VARIABLES and TRELLIS PLOTS\cr
At a minimum there is one primary variable, \code{x}, which results in a single histogram. Trellis graphics, from Deepayan Sarkar's \code{lattice} package, may be implemented in which multiple panels are displayed according to the levels of one or two categorical variables, called conditioning variables.  A variable specified with \code{by} is a conditioning variable that results in a Trellis plot, the histogram of \code{x} produced at \emph{each} level of the \code{by} variable. Inclusion of a second conditioning variable, \code{by2}, results in a separate histogram for \emph{each} combination of cross-classified values of both \code{by} and \code{by2}. 

DATA\cr
The data may either be a vector from the global environment, the user's workspace, as illustrated in the examples below, or one or more variable's in a data frame, or a complete data frame. The default input data frame is \code{mydata}. Can specify the source data frame name with the \code{data} option.  If multiple variables are specified, only the numerical variables in the list of variables are analyzed. The variables in the data frame are referenced directly by their names, that is, no need to invoke the standard \code{R} mechanisms of the \code{mydata$name} notation, the \code{\link{with}} function or the  \code{\link{attach}} function. If the name of the vector in the global environment and of a variable in the input data frame are the same, the vector is analyzed.
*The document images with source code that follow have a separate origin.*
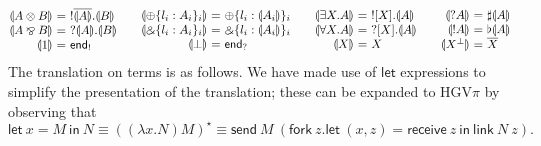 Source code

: \documentclass{easychair}
\makeatletter
\newcommand{\ba}{\begin{array}}
\newcommand{\ea}{\end{array}}
\newenvironment{eqs}{\ba{@{}r@{~}c@{~}l@{}}}{\ea}
\newcommand{\key}{\mathsf}
\newcommand{\set}[1]{\{ #1 \}}
\newcommand{\cptogv}[1]{\llparenthesis{#1}\rrparenthesis}
\newcommand{\row}[2]{\set{#1}_{#2}}
\newcommand{\gvOutput}[2]{\mathord{!}{#1}.{#2}}
\newcommand{\gvInput}[2]{\mathord{?}{#1}.{#2}}
\newcommand{\gvEndOutput}{\key{end}_!}
\newcommand{\gvEndInput}{\key{end}_?}
\newcommand{\gvPlus}[2]{\oplus \row{#1}{#2}}
\newcommand{\gvChoice}[2]{\binampersand \row{#1}{#2}}
\newcommand{\gvServer}[1]{\flat {#1}}
\newcommand{\gvService}[1]{\sharp {#1}}
\newcommand{\gvDual}[1]{\overline{#1}}
\newcommand{\gvOutputType}[2]{![{#1}].{#2}}
\newcommand{\gvInputType}[2]{?[{#1}].{#2}}
\newcommand{\la}{l}
\newcommand{\gvLink}[2]{\key{link}~{#1}~{#2}}
\newcommand{\gvPair}[2]{({#1},{#2})}
\newcommand{\gvLet}[3]{\key{let}~{#1}={#2}~\key{in}~{#3}}
\newcommand{\gvSend}[2]{\key{send}~{#1}~{#2}}
\newcommand{\gvReceive}[1]{\key{receive}~{#1}}
\newcommand{\gvFork}[2]{\key{fork}~{#1}.{#2}}
\newcommand{\gvReceiveK}[4]{\gvLet{\gvPair{#1}{#2}}{\gvReceive{#3}}{#4}}
\newcommand{\cpTimes}[2]{{#1} \otimes {#2}}
\newcommand{\cpPar}[2]{{#1} \mathbin{\bindnasrepma} {#2}}
\newcommand{\cpPlus}[2]{\oplus \row{#1}{#2}}
\newcommand{\cpWith}[2]{\binampersand \row{#1}{#2}}
\newcommand{\cpOne}{1}
\newcommand{\cpBottom}{\bot}
\newcommand{\cpOfCourse}[1]{\mathord{!}{#1}}
\newcommand{\cpWhyNot}[1]{\mathord{?}{#1}}
\newcommand{\cpDual}[1]{{#1}^\bot}
\newcommand{\cpExists}[2]{\exists {#1}.{#2}}
\newcommand{\cpForall}[2]{\forall {#1}.{#2}}
\newcommand{\hgvpi}{HGV$\pi$\xspace}
\newcommand{\lampi}[1]{({#1})^\star}
\makeatother
\begin{document}
\[
\ba{@{}c@{\qquad}c@{\qquad}c@{\qquad}c@{}}
\begin{eqs}
\cptogv{\cpTimes{A}{B}} &=& \gvOutput{\gvDual{\cptogv{A}}}{\cptogv{B}} \\
\cptogv{\cpPar{A}{B}}   &=& \gvInput{\cptogv{A}}{\cptogv{B}} \\
\cptogv{\cpOne}         &=& \gvEndOutput \\
\end{eqs}
&
\begin{eqs}
\cptogv{\cpPlus{\la_i:A_i}{i}} &=& \gvPlus{\la_i:\cptogv{A_i}}{i}  \\
\cptogv{\cpWith{\la_i:A_i}{i}} &=& \gvChoice{\la_i:\cptogv{A_i}}{i} \\
\cptogv{\cpBottom}      &=& \gvEndInput \\
\end{eqs}
&
\begin{eqs}
\cptogv{\cpExists{X}{A}} &=& \gvOutputType{X}{\cptogv{A}} \\
\cptogv{\cpForall{X}{A}} &=& \gvInputType{X}{\cptogv{A}} \\
\cptogv{X}               &=& X \\
\end{eqs}
&
\begin{eqs}
\cptogv{\cpWhyNot{A}}    &=& \gvService{\cptogv{A}} \\
\cptogv{\cpOfCourse{A}}  &=& \gvServer{\cptogv{A}} \\
\cptogv{\cpDual{X}}      &=& \gvDual{X} \\
\end{eqs}
\ea
\]
The translation on terms is as follows.  We have made use of $\key{let}$ expressions to simplify the
presentation of the translation; these can be expanded to \hgvpi by observing that
\[
\gvLet{x}{M}{N} \equiv \lampi{(\lambda x.N) M} \equiv \gvSend{M}{(\gvFork{z}{\gvReceiveK{x}{z}{z}{\gvLink{N}{z}}})}.
\]
\end{document}
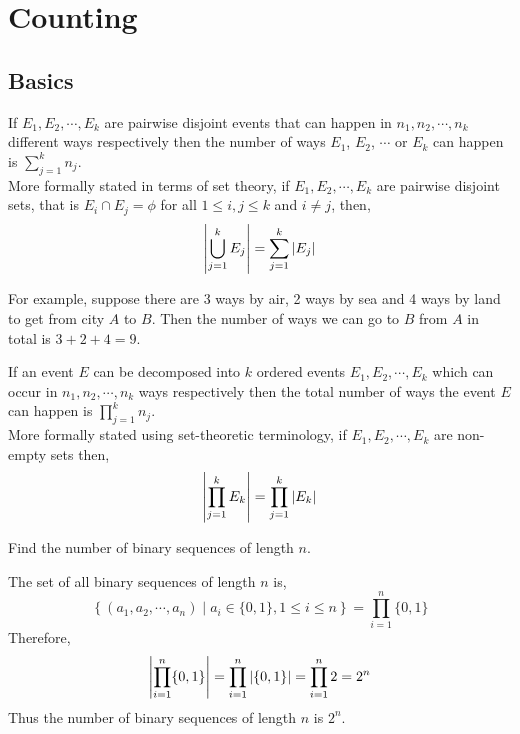 \chapter{Counting}

\section{Basics}

\begin{theorem}
    If $E_{1}, E_{2},\cdots, E_{k}$ are pairwise disjoint events that can happen in 
    $n_{1}, n_{2}, \cdots, n_{k}$ different ways respectively then the number of ways 
    $E_{1}$, $E_{2}$, $\cdots$ or $E_{k}$ can happen is $\sum_{j=1}^{k} n_{j}$. \\
    More formally stated in terms of set theory, 
    if $E_{1}, E_{2}, \cdots, E_{k}$ are pairwise disjoint sets, 
    that is $E_{i} \cap E_{j}=\phi$ for all $1\leq i,j \leq k$ and $i\neq j$, then,
    \[
        \left\lvert \bigcup_{j=1}^{k} E_{j} \right\rvert = \sum_{j=1}^{k} \left\lvert E_{j} \right\rvert
    \]
\end{theorem}

For example, suppose there are 3 ways by air, 2 ways by sea and 4 ways by land to get from 
city $A$ to $B$. Then the number of ways we can go to $B$ from $A$ in total is 
$3+2+4=9$.

\begin{theorem}
    If an event $E$ can be decomposed into $k$ ordered events 
    $E_{1}, E_{2}, \cdots, E_{k}$ which can occur in $n_{1}, n_{2}, \cdots, n_{k}$ 
    ways respectively then the total number of ways the event $E$ can happen is 
    $\prod_{j=1}^{k} n_{j}$. \\
    More formally stated using set-theoretic terminology, 
    if $E_{1}, E_{2}, \cdots, E_{k}$ are non-empty sets then,
    \[
        \left\lvert \prod_{j=1}^{k} E_{k} \right\rvert = \prod_{j=1}^{k} \left\lvert E_{k} \right\rvert
    \]
\end{theorem}

\begin{problem}
    Find the number of binary sequences of length $n$.
\end{problem}
\begin{sol}
    The set of all binary sequences of length $n$ is,
    \[
        \left\{ (a_{1}, a_{2}, \cdots, a_{n}) \mid a_{i}\in \{0,1\}, 1\leq i\leq n \right\} = 
        \prod_{i=1}^{n} \{0,1\}
    \]
    Therefore, 
    \begin{align*}
        \left\lvert \prod_{i=1}^{n} \{0,1\} \right\rvert = \prod_{i=1}^{n} \left\lvert \{0,1\} \right\rvert 
                                      = \prod_{i=1}^{n} 2 
                                      = 2^{n}
    \end{align*}
    Thus the number of binary sequences of length $n$ is $2^{n}$.
\end{sol}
To obtain a histogram of each numerical variable in the \code{mydata} data frame, use \code{Histogram()}.  Or, for a data frame with a different name, insert the name between the parentheses. To analyze a subset of the variables in a data frame, specify the list with either a : or the \code{\link{c}} function, such as m01:m03 or c(m01,m02,m03).

COLORS\cr
Individual colors in the plot can be manipulated with options such as \code{color.bars} for the color of the histogram bars. A color theme for all the colors can be chosen for a specific plot with the \code{colors} option with the \code{lessR} function \code{\link{global}}. The default color theme is \code{dodgerblue}, but a gray scale is available with \code{"gray"}, and other themes are available as explained in \code{\link{global}}, such as \code{"red"} and \code{"green"}. Use the option \code{ghost=TRUE} for a black background, no grid lines and partial transparency of plotted colors. 

For the color options, such as \code{grid}, the value of \code{"off"} is the same as 
\code{"transparent"}.

VARIABLE LABELS\cr
If variable labels exist, then the corresponding variable label is by default listed as the label for the horizontal axis and on the text output. For more information, see \code{\link{Read}}.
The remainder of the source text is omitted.